Content starts

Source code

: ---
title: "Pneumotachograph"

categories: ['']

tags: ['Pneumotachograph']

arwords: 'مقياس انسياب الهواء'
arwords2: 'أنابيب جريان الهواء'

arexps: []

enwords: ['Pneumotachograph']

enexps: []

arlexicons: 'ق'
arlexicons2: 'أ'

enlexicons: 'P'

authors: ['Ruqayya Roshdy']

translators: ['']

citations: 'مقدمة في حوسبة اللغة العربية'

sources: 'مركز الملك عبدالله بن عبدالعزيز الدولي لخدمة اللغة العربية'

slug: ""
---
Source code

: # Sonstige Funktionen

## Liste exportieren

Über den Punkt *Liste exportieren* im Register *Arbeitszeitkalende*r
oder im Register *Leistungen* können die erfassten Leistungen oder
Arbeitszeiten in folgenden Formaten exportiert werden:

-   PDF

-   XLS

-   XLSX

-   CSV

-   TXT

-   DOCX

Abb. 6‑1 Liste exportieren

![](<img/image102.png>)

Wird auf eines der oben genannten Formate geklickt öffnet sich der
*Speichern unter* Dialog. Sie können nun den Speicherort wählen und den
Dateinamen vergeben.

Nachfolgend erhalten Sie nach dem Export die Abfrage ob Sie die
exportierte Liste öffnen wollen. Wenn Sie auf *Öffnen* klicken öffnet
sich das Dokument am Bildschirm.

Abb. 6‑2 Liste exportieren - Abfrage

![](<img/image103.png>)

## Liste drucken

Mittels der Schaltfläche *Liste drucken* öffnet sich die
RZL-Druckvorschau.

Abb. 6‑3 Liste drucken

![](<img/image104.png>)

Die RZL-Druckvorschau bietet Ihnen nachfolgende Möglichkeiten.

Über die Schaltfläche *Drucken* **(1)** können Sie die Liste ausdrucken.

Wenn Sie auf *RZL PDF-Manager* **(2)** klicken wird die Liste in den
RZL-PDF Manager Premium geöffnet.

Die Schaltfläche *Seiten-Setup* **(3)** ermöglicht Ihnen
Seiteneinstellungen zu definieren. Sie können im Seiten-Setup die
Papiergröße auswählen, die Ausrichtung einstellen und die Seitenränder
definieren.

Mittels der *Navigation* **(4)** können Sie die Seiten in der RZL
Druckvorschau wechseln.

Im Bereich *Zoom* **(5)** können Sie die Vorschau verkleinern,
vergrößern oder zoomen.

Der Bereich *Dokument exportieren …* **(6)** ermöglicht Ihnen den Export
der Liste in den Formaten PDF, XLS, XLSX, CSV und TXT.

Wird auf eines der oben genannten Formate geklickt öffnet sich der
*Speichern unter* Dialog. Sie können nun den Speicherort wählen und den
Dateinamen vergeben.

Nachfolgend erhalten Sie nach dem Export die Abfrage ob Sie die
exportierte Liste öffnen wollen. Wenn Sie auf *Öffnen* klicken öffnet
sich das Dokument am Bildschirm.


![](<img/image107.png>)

Content ends

Output the lines of the records above exactly as they appear, from the line containing "Die RZL-Druckvorschau bietet" through the line containing "Druckvorschau wechseln.".

_ANSWER TO THE PROBLEM_
Die RZL-Druckvorschau bietet Ihnen nachfolgende Möglichkeiten.

Über die Schaltfläche *Drucken* **(1)** können Sie die Liste ausdrucken.

Wenn Sie auf *RZL PDF-Manager* **(2)** klicken wird die Liste in den
RZL-PDF Manager Premium geöffnet.

Die Schaltfläche *Seiten-Setup* **(3)** ermöglicht Ihnen
Seiteneinstellungen zu definieren. Sie können im Seiten-Setup die
Papiergröße auswählen, die Ausrichtung einstellen und die Seitenränder
definieren.

Mittels der *Navigation* **(4)** können Sie die Seiten in der RZL
Druckvorschau wechseln.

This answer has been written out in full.